Eine Exkulpation brauchen die zuständigen Politiker oder glauben sie zu brauchen. Denn wir, die Deutschen, haben uns angewöhnt, für ein Verbrechen nicht etwa den Verbrecher verantwortlich zu machen, sondern den Staat, der irgendwie, irgendwann versagt habe. (Als kürzlich drei Verbrecher einen Zellengenossen viehisch ermordeten, hat man sich mehr mit der Verantwortung der Justizministerin des Landes NRW befaßt als mit der Verantwortlichkeit dieser Verbrecher für ihre Tat).
Also, sie müssen Diskussionen über ihre angebliche Schuld oder Verantwortung bestehen, die Politiker. Und das tun sie am besten, indem sie Maßnahmen ankündigen, am besten gleich neue Verbote beschließen.
Und Beschwörungscharakter hat das Ganze, weil es etwas verspricht, was es in dieser schlechten Welt nun mal nicht gibt: Sicherheit, perfekte Sicherheit. Das Versprechen, das "etwas getan" wird, hat, psychologisch gesehen, wohl eine ähnliche Funktion wie in früheren Zeiten die öffentliche Hinrichtung des Täters: Das Böse wird beseitigt, es wird aus der Welt geschafft. Es passiert was.

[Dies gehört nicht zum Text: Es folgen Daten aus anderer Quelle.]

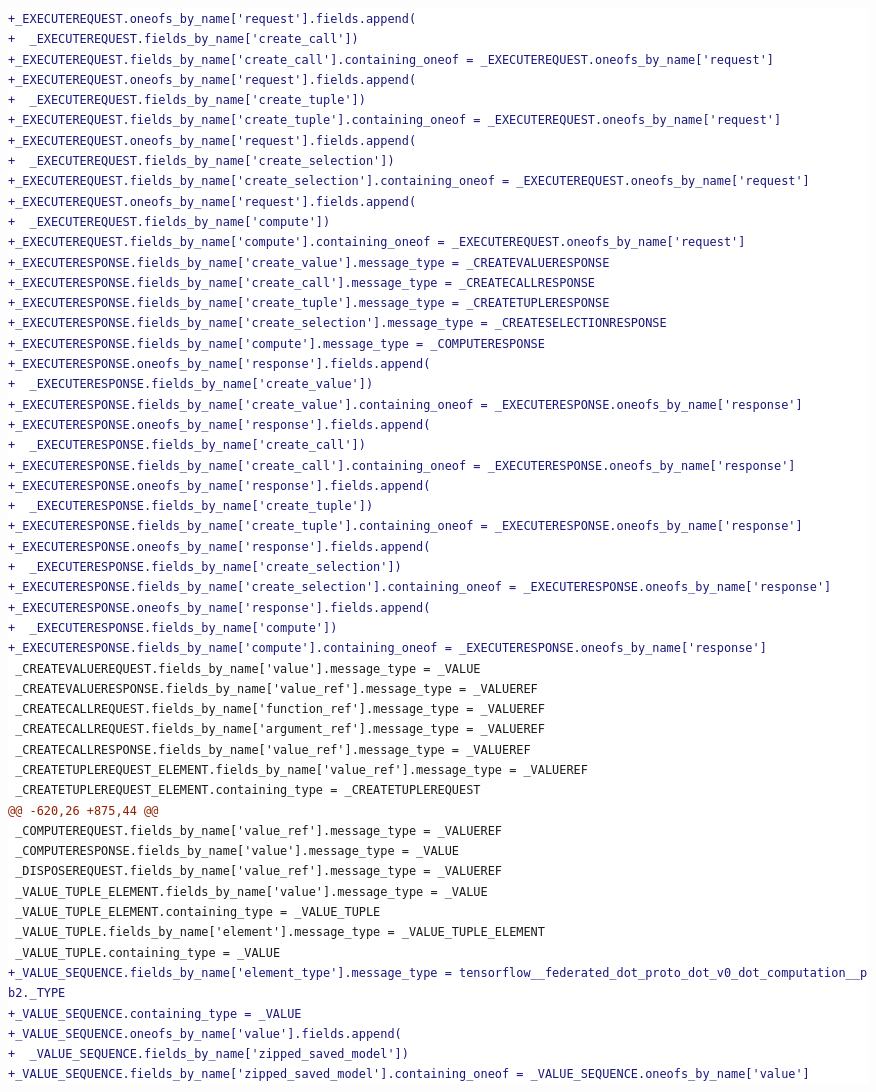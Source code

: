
 ```diff
+_EXECUTEREQUEST.oneofs_by_name['request'].fields.append(
+  _EXECUTEREQUEST.fields_by_name['create_call'])
+_EXECUTEREQUEST.fields_by_name['create_call'].containing_oneof = _EXECUTEREQUEST.oneofs_by_name['request']
+_EXECUTEREQUEST.oneofs_by_name['request'].fields.append(
+  _EXECUTEREQUEST.fields_by_name['create_tuple'])
+_EXECUTEREQUEST.fields_by_name['create_tuple'].containing_oneof = _EXECUTEREQUEST.oneofs_by_name['request']
+_EXECUTEREQUEST.oneofs_by_name['request'].fields.append(
+  _EXECUTEREQUEST.fields_by_name['create_selection'])
+_EXECUTEREQUEST.fields_by_name['create_selection'].containing_oneof = _EXECUTEREQUEST.oneofs_by_name['request']
+_EXECUTEREQUEST.oneofs_by_name['request'].fields.append(
+  _EXECUTEREQUEST.fields_by_name['compute'])
+_EXECUTEREQUEST.fields_by_name['compute'].containing_oneof = _EXECUTEREQUEST.oneofs_by_name['request']
+_EXECUTERESPONSE.fields_by_name['create_value'].message_type = _CREATEVALUERESPONSE
+_EXECUTERESPONSE.fields_by_name['create_call'].message_type = _CREATECALLRESPONSE
+_EXECUTERESPONSE.fields_by_name['create_tuple'].message_type = _CREATETUPLERESPONSE
+_EXECUTERESPONSE.fields_by_name['create_selection'].message_type = _CREATESELECTIONRESPONSE
+_EXECUTERESPONSE.fields_by_name['compute'].message_type = _COMPUTERESPONSE
+_EXECUTERESPONSE.oneofs_by_name['response'].fields.append(
+  _EXECUTERESPONSE.fields_by_name['create_value'])
+_EXECUTERESPONSE.fields_by_name['create_value'].containing_oneof = _EXECUTERESPONSE.oneofs_by_name['response']
+_EXECUTERESPONSE.oneofs_by_name['response'].fields.append(
+  _EXECUTERESPONSE.fields_by_name['create_call'])
+_EXECUTERESPONSE.fields_by_name['create_call'].containing_oneof = _EXECUTERESPONSE.oneofs_by_name['response']
+_EXECUTERESPONSE.oneofs_by_name['response'].fields.append(
+  _EXECUTERESPONSE.fields_by_name['create_tuple'])
+_EXECUTERESPONSE.fields_by_name['create_tuple'].containing_oneof = _EXECUTERESPONSE.oneofs_by_name['response']
+_EXECUTERESPONSE.oneofs_by_name['response'].fields.append(
+  _EXECUTERESPONSE.fields_by_name['create_selection'])
+_EXECUTERESPONSE.fields_by_name['create_selection'].containing_oneof = _EXECUTERESPONSE.oneofs_by_name['response']
+_EXECUTERESPONSE.oneofs_by_name['response'].fields.append(
+  _EXECUTERESPONSE.fields_by_name['compute'])
+_EXECUTERESPONSE.fields_by_name['compute'].containing_oneof = _EXECUTERESPONSE.oneofs_by_name['response']
 _CREATEVALUEREQUEST.fields_by_name['value'].message_type = _VALUE
 _CREATEVALUERESPONSE.fields_by_name['value_ref'].message_type = _VALUEREF
 _CREATECALLREQUEST.fields_by_name['function_ref'].message_type = _VALUEREF
 _CREATECALLREQUEST.fields_by_name['argument_ref'].message_type = _VALUEREF
 _CREATECALLRESPONSE.fields_by_name['value_ref'].message_type = _VALUEREF
 _CREATETUPLEREQUEST_ELEMENT.fields_by_name['value_ref'].message_type = _VALUEREF
 _CREATETUPLEREQUEST_ELEMENT.containing_type = _CREATETUPLEREQUEST
@@ -620,26 +875,44 @@
 _COMPUTEREQUEST.fields_by_name['value_ref'].message_type = _VALUEREF
 _COMPUTERESPONSE.fields_by_name['value'].message_type = _VALUE
 _DISPOSEREQUEST.fields_by_name['value_ref'].message_type = _VALUEREF
 _VALUE_TUPLE_ELEMENT.fields_by_name['value'].message_type = _VALUE
 _VALUE_TUPLE_ELEMENT.containing_type = _VALUE_TUPLE
 _VALUE_TUPLE.fields_by_name['element'].message_type = _VALUE_TUPLE_ELEMENT
 _VALUE_TUPLE.containing_type = _VALUE
+_VALUE_SEQUENCE.fields_by_name['element_type'].message_type = tensorflow__federated_dot_proto_dot_v0_dot_computation__pb2._TYPE
+_VALUE_SEQUENCE.containing_type = _VALUE
+_VALUE_SEQUENCE.oneofs_by_name['value'].fields.append(
+  _VALUE_SEQUENCE.fields_by_name['zipped_saved_model'])
+_VALUE_SEQUENCE.fields_by_name['zipped_saved_model'].containing_oneof = _VALUE_SEQUENCE.oneofs_by_name['value']
```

Nun könnte man das gelassen beobachten, so wie, sagen wir, die Tätigkeit von Exorzisten. Nur ist dieser Gesetzgebungsreflex ja nicht harmlos. Mit jedem solchen Gesetz wird unsere Freiheit weiter eingeschränkt, wird die Bürokratie ausgeweitet, die wir bezahlen müssen, auch wenn wir ihre Dienstleistung gar nicht bestellt haben.
Kaum eines der Gesetze, die anläßlich eines spektakulären Verbrechens, eines spektakulären Unfalls in die Welt kamen, wird wieder aufgehoben. So werden wir allmählich, still und leise, immer fester eingesponnen in den Kokon staatlicher Fürsorglichkeit.